[Collected data]

---------------

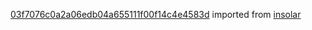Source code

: [03f7076c0a2a06edb04a655111f00f14c4e4583d](https://github.com/insolar/insolar/commit/03f7076c0a2a06edb04a655111f00f14c4e4583d) imported from [insolar](https://github.com/insolar/insolar)
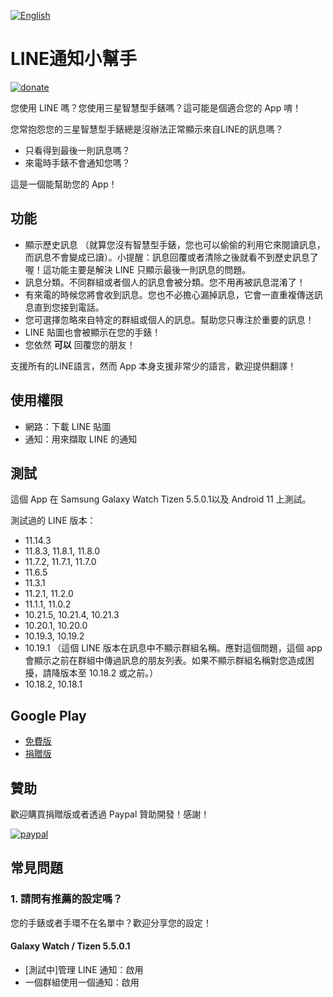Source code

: [![English](https://img.shields.io/badge/lang-en-green.svg)](https://github.com/rickwangtw/LineNotificationSupport/blob/main/README.md)

# LINE通知小幫手
[![donate](https://img.shields.io/badge/Donate-PayPal-green.svg)](https://www.paypal.com/cgi-bin/webscr?cmd=_donations&business=CYC657N6DY3CJ&item_name=Support+LINE+Notification+Support%21&currency_code=USD)

您使用 LINE 嗎？您使用三星智慧型手錶嗎？這可能是個適合您的 App 唷！


您常抱怨您的三星智慧型手錶總是沒辦法正常顯示來自LINE的訊息嗎？
* 只看得到最後一則訊息嗎？
* 來電時手錶不會通知您嗎？

這是一個能幫助您的 App！

## 功能

* 顯示歷史訊息 （就算您沒有智慧型手錶，您也可以偷偷的利用它來閱讀訊息，而訊息不會變成已讀）。小提醒：訊息回覆或者清除之後就看不到歷史訊息了喔！這功能主要是解決 LINE 只顯示最後一則訊息的問題。
* 訊息分類。不同群組或者個人的訊息會被分類。您不用再被訊息混淆了！
* 有來電的時候您將會收到訊息。您也不必擔心漏掉訊息，它會一直重複傳送訊息直到您接到電話。
* 您可選擇忽略來自特定的群組或個人的訊息。幫助您只專注於重要的訊息！
* LINE 貼圖也會被顯示在您的手錶！
* 您依然 **可以** 回覆您的朋友！

支援所有的LINE語言，然而 App 本身支援非常少的語言，歡迎提供翻譯！

## 使用權限

* 網路：下載 LINE 貼圖
* 通知：用來擷取 LINE 的通知

## 測試

這個 App 在 Samsung Galaxy Watch Tizen 5.5.0.1以及 Android 11 上測試。

測試過的 LINE 版本：

* 11.14.3
* 11.8.3, 11.8.1, 11.8.0
* 11.7.2, 11.7.1, 11.7.0
* 11.6.5
* 11.3.1
* 11.2.1, 11.2.0
* 11.1.1, 11.0.2
* 10.21.5, 10.21.4, 10.21.3
* 10.20.1, 10.20.0
* 10.19.3, 10.19.2
* 10.19.1 （這個 LINE 版本在訊息中不顯示群組名稱。應對這個問題，這個 app 會顯示之前在群組中傳過訊息的朋友列表。如果不顯示群組名稱對您造成困擾，請降版本至 10.18.2 或之前。）
* 10.18.2, 10.18.1

## Google Play
* [免費版](https://play.google.com/store/apps/details?id=com.mysticwind.linenotificationsupport)
* [捐贈版](https://play.google.com/store/apps/details?id=com.mysticwind.linenotificationsupport.donate)

## 贊助
歡迎購買捐贈版或者透過 Paypal 贊助開發！感謝！

[![paypal](https://www.paypalobjects.com/en_US/i/btn/btn_donateCC_LG.gif)](https://www.paypal.com/cgi-bin/webscr?cmd=_donations&business=CYC657N6DY3CJ&item_name=Support+LINE+Notification+Support%21&currency_code=USD)

## 常見問題

### <a name="recommended-settings"></a> 1. 請問有推薦的設定嗎？
您的手錶或者手環不在名單中？歡迎分享您的設定！

#### Galaxy Watch / Tizen 5.5.0.1
* [測試中]管理 LINE 通知：啟用
* 一個群組使用一個通知：啟用
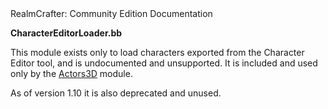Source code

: <!-- body { color:black background-color:white } a:link{ color:#0070FF } a:visited{ color:#0070FF } --> RealmCrafter: Community Edition Documentation

**CharacterEditorLoader.bb**

This module exists only to load characters exported from the Character Editor tool, and is undocumented and unsupported. It is included and used only by the [Actors3D](actors3d.md) module.  
  
As of version 1.10 it is also deprecated and unused.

---------------

## [Your instructions]
Make an exact copy of the records above, with the pictures left out.

## [Exercise output]
Source code

: [03f7076c0a2a06edb04a655111f00f14c4e4583d](https://github.com/insolar/insolar/commit/03f7076c0a2a06edb04a655111f00f14c4e4583d) imported from [insolar](https://github.com/insolar/insolar)
Source code

: [![English](https://img.shields.io/badge/lang-en-green.svg)](https://github.com/rickwangtw/LineNotificationSupport/blob/main/README.md)

# LINE通知小幫手
[![donate](https://img.shields.io/badge/Donate-PayPal-green.svg)](https://www.paypal.com/cgi-bin/webscr?cmd=_donations&business=CYC657N6DY3CJ&item_name=Support+LINE+Notification+Support%21&currency_code=USD)

您使用 LINE 嗎？您使用三星智慧型手錶嗎？這可能是個適合您的 App 唷！


您常抱怨您的三星智慧型手錶總是沒辦法正常顯示來自LINE的訊息嗎？
* 只看得到最後一則訊息嗎？
* 來電時手錶不會通知您嗎？

這是一個能幫助您的 App！

## 功能

* 顯示歷史訊息 （就算您沒有智慧型手錶，您也可以偷偷的利用它來閱讀訊息，而訊息不會變成已讀）。小提醒：訊息回覆或者清除之後就看不到歷史訊息了喔！這功能主要是解決 LINE 只顯示最後一則訊息的問題。
* 訊息分類。不同群組或者個人的訊息會被分類。您不用再被訊息混淆了！
* 有來電的時候您將會收到訊息。您也不必擔心漏掉訊息，它會一直重複傳送訊息直到您接到電話。
* 您可選擇忽略來自特定的群組或個人的訊息。幫助您只專注於重要的訊息！
* LINE 貼圖也會被顯示在您的手錶！
* 您依然 **可以** 回覆您的朋友！

支援所有的LINE語言，然而 App 本身支援非常少的語言，歡迎提供翻譯！

## 使用權限

* 網路：下載 LINE 貼圖
* 通知：用來擷取 LINE 的通知

## 測試

這個 App 在 Samsung Galaxy Watch Tizen 5.5.0.1以及 Android 11 上測試。

測試過的 LINE 版本：

* 11.14.3
* 11.8.3, 11.8.1, 11.8.0
* 11.7.2, 11.7.1, 11.7.0
* 11.6.5
* 11.3.1
* 11.2.1, 11.2.0
* 11.1.1, 11.0.2
* 10.21.5, 10.21.4, 10.21.3
* 10.20.1, 10.20.0
* 10.19.3, 10.19.2
* 10.19.1 （這個 LINE 版本在訊息中不顯示群組名稱。應對這個問題，這個 app 會顯示之前在群組中傳過訊息的朋友列表。如果不顯示群組名稱對您造成困擾，請降版本至 10.18.2 或之前。）
* 10.18.2, 10.18.1

## Google Play
* [免費版](https://play.google.com/store/apps/details?id=com.mysticwind.linenotificationsupport)
* [捐贈版](https://play.google.com/store/apps/details?id=com.mysticwind.linenotificationsupport.donate)

## 贊助
歡迎購買捐贈版或者透過 Paypal 贊助開發！感謝！

[![paypal](https://www.paypalobjects.com/en_US/i/btn/btn_donateCC_LG.gif)](https://www.paypal.com/cgi-bin/webscr?cmd=_donations&business=CYC657N6DY3CJ&item_name=Support+LINE+Notification+Support%21&currency_code=USD)

## 常見問題

### <a name="recommended-settings"></a> 1. 請問有推薦的設定嗎？
您的手錶或者手環不在名單中？歡迎分享您的設定！

#### Galaxy Watch / Tizen 5.5.0.1
* [測試中]管理 LINE 通知：啟用
* 一個群組使用一個通知：啟用
Source code

: <!-- body { color:black background-color:white } a:link{ color:#0070FF } a:visited{ color:#0070FF } --> RealmCrafter: Community Edition Documentation

**CharacterEditorLoader.bb**

This module exists only to load characters exported from the Character Editor tool, and is undocumented and unsupported. It is included and used only by the [Actors3D](actors3d.md) module.  
  
As of version 1.10 it is also deprecated and unused.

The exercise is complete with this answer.